Redis Pub/Sub messages are not persistent. If a key expires while the application is down, the expiry event is not processed, which may lead to secondary indexes containing references to the expired object.

8.8. Persisting References

Marking properties with @Reference allows storing a simple key reference instead of copying values into the hash itself. On loading from Redis, references are resolved automatically and mapped back into the object, as shown in the following example:

Example 30. Sample Property Reference
_class = org.example.Person
id = e2c7dcee-b8cd-4424-883e-736ce564363e
firstname = rand
lastname = al’thor
mother = people:a9d4b3a0-50d3-4538-a2fc-f7fc2581ee56      (1)
1 Reference stores the whole key (keyspace:id) of the referenced object.
Referenced Objects are not persisted when the referencing object is saved. You must persist changes on referenced objects separately, since only the reference is stored. Indexes set on properties of referenced types are not resolved.
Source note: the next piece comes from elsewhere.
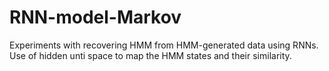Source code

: # RNN-model-Markov

Experiments with recovering HMM from HMM-generated data using RNNs. Use of hidden unti space to map the HMM states and their similarity.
8.9. Persisting Partial Updates

In some cases, you need not load and rewrite the entire entity just to set a new value within it. A session timestamp for the last active time might be such a scenario where you want to alter one property. PartialUpdate lets you define set and delete actions on existing objects while taking care of updating potential expiration times of both the entity itself and index structures. The following example shows a partial update:

Example 31. Sample Partial Update
PartialUpdate<Person> update = new PartialUpdate<Person>("e2c7dcee", Person.class)
  .set("firstname", "mat")                                                           (1)
  .set("address.city", "emond's field")                                              (2)
  .del("age");                                                                       (3)

template.update(update);

update = new PartialUpdate<Person>("e2c7dcee", Person.class)
  .set("address", new Address("caemlyn", "andor"))                                   (4)
  .set("attributes", singletonMap("eye-color", "grey"));                             (5)

template.update(update);

update = new PartialUpdate<Person>("e2c7dcee", Person.class)
  .refreshTtl(true);                                                                 (6)
  .set("expiration", 1000);

template.update(update);
1 Set the simple firstname property to mat.
2 Set the simple 'address.city' property to 'emond’s field' without having to pass in the entire object. This does not work when a custom conversion is registered.
3 Remove the age property.
4 Set complex address property.
5 Set a map of values, which removes the previously existing map and replaces the values with the given ones.
6 Automatically update the server expiration time when altering Time To Live.
Updating complex objects as well as map (or other collection) structures requires further interaction with Redis to determine existing values, which means that rewriting the entire entity might be faster.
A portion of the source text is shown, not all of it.